Supported audio formats: .wav, .mp3, .ogg, .flac, .m4a, .webm

CLI

speech-mine extract <audio> <output.csv> --hf-token TOKEN [options]

Options

Flag Default Description
--hf-token TOKEN (required) HuggingFace access token
--model SIZE large-v3 Whisper model size
--device auto auto, cpu, or cuda
--compute-type float16 float16 (GPU), float32 (CPU), int8
--num-speakers N Exact speaker count (best accuracy when known)
--min-speakers N 1 Minimum expected speakers
--max-speakers N Maximum expected speakers
--batch-size N 16 Transcription batch size (reduce if out of memory)
--language CODE Language code e.g. en, fr (auto-detected if omitted)
--verbose Enable verbose logging

Examples

# Basic (CPU)
speech-mine extract interview.mp3 output.csv \
  --hf-token YOUR_TOKEN \
  --compute-type float32

# 2-person interview with known speaker count
speech-mine extract interview.wav output.csv \
  --hf-token YOUR_TOKEN \
  --num-speakers 2 \
  --compute-type float32

# GPU with best accuracy model
speech-mine extract meeting.wav output.csv \
  --hf-token YOUR_TOKEN \
  --model large-v3 \
  --device cuda \
  --compute-type float16 \
  --num-speakers 4

# Speaker range when count is unknown
speech-mine extract conference.wav output.csv \
  --hf-token YOUR_TOKEN \
  --min-speakers 2 \
  --max-speakers 8 \
  --compute-type float32

# Known language — skips auto-detection, slightly faster
speech-mine extract interview.wav output.csv \
  --hf-token YOUR_TOKEN \
  --language en \
  --compute-type float32

Warning

Always use --compute-type float32 when running on CPU. The default (float16) requires a GPU and will raise an error on CPU.

Library

from speech_mine.diarizer.processor import SpeechDiarizationProcessor

processor = SpeechDiarizationProcessor(
    hf_token="YOUR_TOKEN",
    num_speakers=2,
    whisper_model_size="large-v3",
    language="en",   # optional
    batch_size=16,   # reduce if OOM
)

# Full pipeline in one call
processor.process_audio_file("interview.mp3", "output.csv")

Individual pipeline steps

# Step 1: Transcribe
audio, result = processor.transcribe_audio("interview.mp3")

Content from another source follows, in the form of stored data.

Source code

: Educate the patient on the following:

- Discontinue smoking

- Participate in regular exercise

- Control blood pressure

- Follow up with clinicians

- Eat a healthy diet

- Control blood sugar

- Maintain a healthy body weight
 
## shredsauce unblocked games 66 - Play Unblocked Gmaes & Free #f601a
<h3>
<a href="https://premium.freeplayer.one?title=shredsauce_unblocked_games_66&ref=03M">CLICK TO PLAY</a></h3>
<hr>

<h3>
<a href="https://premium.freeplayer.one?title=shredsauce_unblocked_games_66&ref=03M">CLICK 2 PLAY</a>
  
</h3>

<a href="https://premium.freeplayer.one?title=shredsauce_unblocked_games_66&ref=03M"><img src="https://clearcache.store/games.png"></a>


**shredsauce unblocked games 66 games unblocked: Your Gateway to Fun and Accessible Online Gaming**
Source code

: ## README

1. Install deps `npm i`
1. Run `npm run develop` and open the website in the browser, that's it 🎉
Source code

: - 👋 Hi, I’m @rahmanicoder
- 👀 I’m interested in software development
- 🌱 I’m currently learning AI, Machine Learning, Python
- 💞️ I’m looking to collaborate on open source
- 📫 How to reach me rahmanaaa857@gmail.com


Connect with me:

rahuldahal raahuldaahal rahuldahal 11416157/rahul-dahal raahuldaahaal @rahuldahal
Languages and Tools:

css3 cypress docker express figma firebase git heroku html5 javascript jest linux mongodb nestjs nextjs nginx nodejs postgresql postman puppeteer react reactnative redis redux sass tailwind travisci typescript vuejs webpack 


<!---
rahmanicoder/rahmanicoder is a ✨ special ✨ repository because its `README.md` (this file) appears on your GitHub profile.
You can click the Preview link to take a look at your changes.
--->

# Step 2: Forced alignment (word-level timestamps via wav2vec2)
result = processor.align(audio, result)

# Step 3: Speaker diarization + word assignment
result = processor.diarize(audio, result)

# Step 4: Save to CSV
processor.save_to_csv(result, "output.csv", {"audio_file": "interview.mp3", ...})

Output

Two files are written:

  • output.csv — segment and word-level transcript data (see example)
  • output_metadata.json — language, duration, speaker list, processing info (see example)

See Output Format for full column/field reference.

Speaker Count Tips

Specifying --num-speakers when you know the exact count improves diarization accuracy.

Parameter When to use
--num-speakers N You know exactly how many people speak
--min-speakers N You know there are at least N speakers
--max-speakers N You want to cap false speaker detection

See Model Options for Whisper model and compute type guidance.